> _WORK INSTRUCTIONS_: May I have the line containing "Easy to check" and every line after it through the end of the data, repeated exactly and with no other lines?
[Opening MATERIAL FOR THE TASK section]
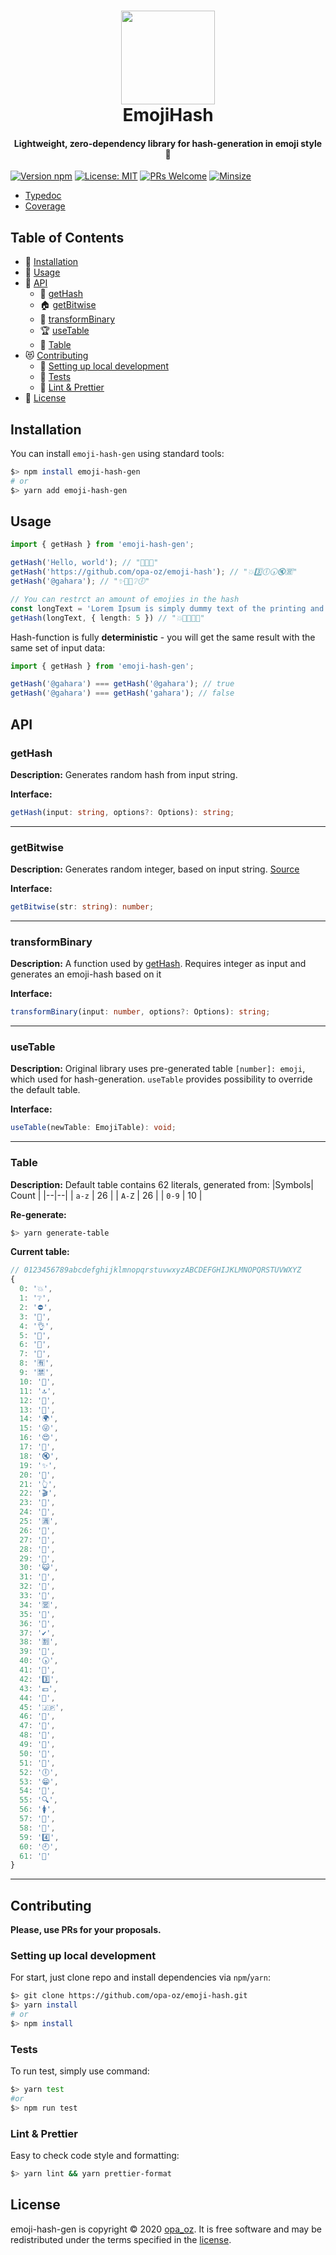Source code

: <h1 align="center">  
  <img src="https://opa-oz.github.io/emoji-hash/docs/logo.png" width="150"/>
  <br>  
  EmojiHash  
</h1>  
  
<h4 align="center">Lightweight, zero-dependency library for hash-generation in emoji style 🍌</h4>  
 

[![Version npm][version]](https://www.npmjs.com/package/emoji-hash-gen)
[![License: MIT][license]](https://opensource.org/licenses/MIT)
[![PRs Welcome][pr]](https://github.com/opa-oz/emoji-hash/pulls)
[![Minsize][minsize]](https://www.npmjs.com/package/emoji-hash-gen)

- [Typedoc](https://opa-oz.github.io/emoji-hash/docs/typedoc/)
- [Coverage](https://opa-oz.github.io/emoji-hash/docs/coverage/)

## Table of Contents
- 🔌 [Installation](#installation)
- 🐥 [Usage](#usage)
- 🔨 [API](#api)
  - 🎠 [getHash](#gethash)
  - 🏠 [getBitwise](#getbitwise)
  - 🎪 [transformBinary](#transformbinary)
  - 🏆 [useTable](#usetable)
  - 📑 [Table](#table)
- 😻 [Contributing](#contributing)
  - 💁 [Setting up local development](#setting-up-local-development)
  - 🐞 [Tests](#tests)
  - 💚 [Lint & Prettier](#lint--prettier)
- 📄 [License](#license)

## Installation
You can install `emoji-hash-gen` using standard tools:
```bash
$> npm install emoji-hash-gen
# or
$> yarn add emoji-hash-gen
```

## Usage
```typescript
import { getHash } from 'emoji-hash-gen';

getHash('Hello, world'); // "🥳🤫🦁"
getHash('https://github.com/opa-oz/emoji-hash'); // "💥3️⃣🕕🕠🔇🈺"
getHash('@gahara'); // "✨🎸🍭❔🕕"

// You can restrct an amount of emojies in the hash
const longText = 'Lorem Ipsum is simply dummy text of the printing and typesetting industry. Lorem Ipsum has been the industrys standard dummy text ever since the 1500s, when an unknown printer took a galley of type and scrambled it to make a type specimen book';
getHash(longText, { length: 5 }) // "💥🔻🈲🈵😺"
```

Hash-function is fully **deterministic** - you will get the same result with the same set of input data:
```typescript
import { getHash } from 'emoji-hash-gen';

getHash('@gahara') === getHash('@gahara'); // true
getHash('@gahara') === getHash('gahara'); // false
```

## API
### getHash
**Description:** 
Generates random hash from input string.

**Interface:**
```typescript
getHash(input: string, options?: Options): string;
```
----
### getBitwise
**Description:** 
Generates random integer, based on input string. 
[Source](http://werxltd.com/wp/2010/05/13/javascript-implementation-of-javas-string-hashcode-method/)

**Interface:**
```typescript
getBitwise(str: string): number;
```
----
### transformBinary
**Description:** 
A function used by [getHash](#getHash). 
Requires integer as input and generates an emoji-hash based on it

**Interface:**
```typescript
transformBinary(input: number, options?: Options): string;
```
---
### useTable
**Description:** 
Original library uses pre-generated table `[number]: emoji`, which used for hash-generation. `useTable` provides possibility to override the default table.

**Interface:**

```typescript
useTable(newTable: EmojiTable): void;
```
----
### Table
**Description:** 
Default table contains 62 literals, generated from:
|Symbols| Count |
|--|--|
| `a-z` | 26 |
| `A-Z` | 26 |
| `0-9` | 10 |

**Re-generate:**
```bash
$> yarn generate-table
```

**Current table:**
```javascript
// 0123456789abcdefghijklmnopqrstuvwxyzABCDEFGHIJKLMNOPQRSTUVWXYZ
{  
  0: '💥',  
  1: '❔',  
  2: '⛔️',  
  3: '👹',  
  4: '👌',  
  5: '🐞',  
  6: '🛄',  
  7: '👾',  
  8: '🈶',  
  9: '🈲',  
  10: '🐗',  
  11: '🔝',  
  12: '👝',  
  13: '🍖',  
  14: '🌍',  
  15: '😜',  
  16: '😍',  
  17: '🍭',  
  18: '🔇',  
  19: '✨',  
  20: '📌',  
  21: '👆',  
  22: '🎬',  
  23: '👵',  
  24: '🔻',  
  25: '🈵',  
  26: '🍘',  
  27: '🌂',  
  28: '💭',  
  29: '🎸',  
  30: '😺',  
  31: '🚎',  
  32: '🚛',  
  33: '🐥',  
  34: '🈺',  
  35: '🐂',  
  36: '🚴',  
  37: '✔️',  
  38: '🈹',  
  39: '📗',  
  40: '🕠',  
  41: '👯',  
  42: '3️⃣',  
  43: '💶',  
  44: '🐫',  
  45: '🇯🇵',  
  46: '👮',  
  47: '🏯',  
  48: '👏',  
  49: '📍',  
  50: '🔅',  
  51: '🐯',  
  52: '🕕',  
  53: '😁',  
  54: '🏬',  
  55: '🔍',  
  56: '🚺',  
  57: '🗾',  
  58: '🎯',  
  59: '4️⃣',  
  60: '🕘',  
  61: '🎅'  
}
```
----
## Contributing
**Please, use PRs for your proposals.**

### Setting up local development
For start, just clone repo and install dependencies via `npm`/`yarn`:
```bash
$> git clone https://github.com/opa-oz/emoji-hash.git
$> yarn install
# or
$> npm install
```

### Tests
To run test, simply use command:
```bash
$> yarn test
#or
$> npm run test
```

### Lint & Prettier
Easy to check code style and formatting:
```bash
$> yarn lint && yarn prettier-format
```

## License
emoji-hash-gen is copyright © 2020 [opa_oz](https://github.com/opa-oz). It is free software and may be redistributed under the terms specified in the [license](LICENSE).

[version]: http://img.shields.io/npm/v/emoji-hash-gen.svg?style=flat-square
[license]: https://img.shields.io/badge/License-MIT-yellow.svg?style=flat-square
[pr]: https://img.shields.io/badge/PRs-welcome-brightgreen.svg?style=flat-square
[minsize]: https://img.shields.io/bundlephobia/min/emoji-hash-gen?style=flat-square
[Closing MATERIAL FOR THE TASK section]
> _RESPONSE AREA_:
Easy to check code style and formatting:
```bash
$> yarn lint && yarn prettier-format
```

## License
emoji-hash-gen is copyright © 2020 [opa_oz](https://github.com/opa-oz). It is free software and may be redistributed under the terms specified in the [license](LICENSE).

[version]: http://img.shields.io/npm/v/emoji-hash-gen.svg?style=flat-square
[license]: https://img.shields.io/badge/License-MIT-yellow.svg?style=flat-square
[pr]: https://img.shields.io/badge/PRs-welcome-brightgreen.svg?style=flat-square
[minsize]: https://img.shields.io/bundlephobia/min/emoji-hash-gen?style=flat-square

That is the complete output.